Chain gang
Cohocton students move 5,000 books to new library.Zoom Photos. Jeff Miller.Third-grader Deandra Green gets handed a book May 11 in Cohocton as he helps out the Cohocton Library move some 5,000 childrens books to its new location.
By Jeff Miller
Genesee Country Express
Posted May 11, 2011 @ 05:00 PM
Last update May 11, 2011 @ 05:10 PM
Cohocton — It was a perfect day to take the kids outdoors.

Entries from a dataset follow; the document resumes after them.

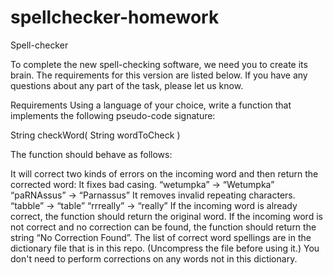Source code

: # spellchecker-homework
Spell-checker

To complete the new spell-checking software, we need you to create its brain. The requirements for this version are listed below. If you have any questions about any part of the task, please let us know.

Requirements
Using a language of your choice, write a function that implements the following pseudo-code signature:

String checkWord( String wordToCheck )

The function should behave as follows:

It will correct two kinds of errors on the incoming word and then return the corrected word:
It fixes bad casing.
“wetumpka” → “Wetumpka”
“paRNAssus” → “Parnassus”
It removes invalid repeating characters.
“tabble” → “table”
“rrreally” → “really”
If the incoming word is already correct, the function should return the original word.
If the incoming word is not correct and no correction can be found, the function should return the string “No Correction Found”.
The list of correct word spellings are in the dictionary file that is in this repo. (Uncompress the file before using it.) You don't need to perform corrections on any words not in this dictionary.
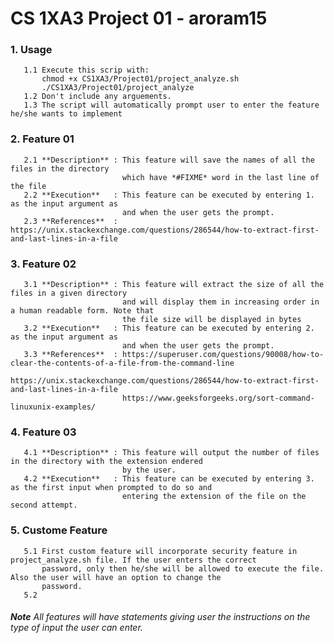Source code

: # CS 1XA3 Project 01 - **aroram15**
### 1. Usage
       1.1 Execute this scrip with:
           chmod +x CS1XA3/Project01/project_analyze.sh
           ./CS1XA3/Project01/project_analyze
       1.2 Don't include any arguements.
       1.3 The script will automatically prompt user to enter the feature he/she wants to implement
       
### 2. Feature 01
       2.1 **Description** : This feature will save the names of all the files in the directory 
                             which have *#FIXME* word in the last line of the file
       2.2 **Execution**   : This feature can be executed by entering 1. as the input argument as 
                             and when the user gets the prompt.
       2.3 **References**  : https://unix.stackexchange.com/questions/286544/how-to-extract-first-and-last-lines-in-a-file

### 3. Feature 02
       3.1 **Description** : This feature will extract the size of all the files in a given directory
                             and will display them in increasing order in a human readable form. Note that 
                             the file size will be displayed in bytes
       3.2 **Execution**   : This feature can be executed by entering 2. as the input argument as 
                             and when the user gets the prompt.
       3.3 **References**  : https://superuser.com/questions/90008/how-to-clear-the-contents-of-a-file-from-the-command-line
                             https://unix.stackexchange.com/questions/286544/how-to-extract-first-and-last-lines-in-a-file
                             https://www.geeksforgeeks.org/sort-command-linuxunix-examples/
                             
### 4. Feature 03
       4.1 **Description** : This feature will output the number of files in the directory with the extension endered 
                             by the user.
       4.2 **Execution**   : This feature can be executed by entering 3. as the first input when prompted to do so and                              
                             entering the extension of the file on the second attempt. 
                             
### 5. Custome Feature
       5.1 First custom feature will incorporate security feature in project_analyze.sh file. If the user enters the correct
           password, only then he/she will be allowed to execute the file. Also the user will have an option to change the 
           password.
       5.2 
       
###### ***Note*** All features will have statements giving user the instructions on the type of input the user can enter.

On May 11, roughly 220 Cohocton Pre-k through fourth graders did more than go outdoors and have some fun, they helped the Cohocton Public Library move its roughly 5,000 children’s books to its new location, and did so in less than two hours.
The students walked from the school to the library, then formed a line from there, through the Village Greens, and to the new library on Maple Avenue.
The students, teachers and other staff moved the children’s books down the line in a “bucket-brigade” fashion.
Cohocton Library director Hope Decker said the idea came from one of the library’s board members, Barb Sick, who remembers doing the same kind of thing when she was a student in the 1930s.
When the now-Cohocton Elementary School was built, the students took the contents of their desk and one library book from the former school, now the Village Greens, to the new site.
“We wanted to create a similar experience for the kids,” Decker said, one in which the kids will remember fondly.
The former Cohocton Library closed at the end of the business day on May 9. Plans are to open in the new location in June.
As for the library’s former building, the Village of Cohocton will begin moving in there later this month.
The move solves two problems for the Town and Village, who own the property jointly. First, it’s a rent-free building, and second, it solves the problem of keeping it occupied.
The Village has shared space with the Town in the Larrowe House since the 1950s. When the municipalities gave the Larrowe House to the Cohocton Historical Society in 2009, the Village moved into space adjacent to the Post Office on Maple Avenue.
The Town moved into the former bank in Atlanta.
As in the Maple Avenue office, the new Village office will include space for both the Town and Village clerks, as well as a mayor’s office.
The Village is slated to move into the former library May 27 and 28, with a tentative opening date of June 1.
With the exception of partitioning and moving furniture in, Mayor Tom Cox said there is little the Village needs to do to accommodate the building for its use.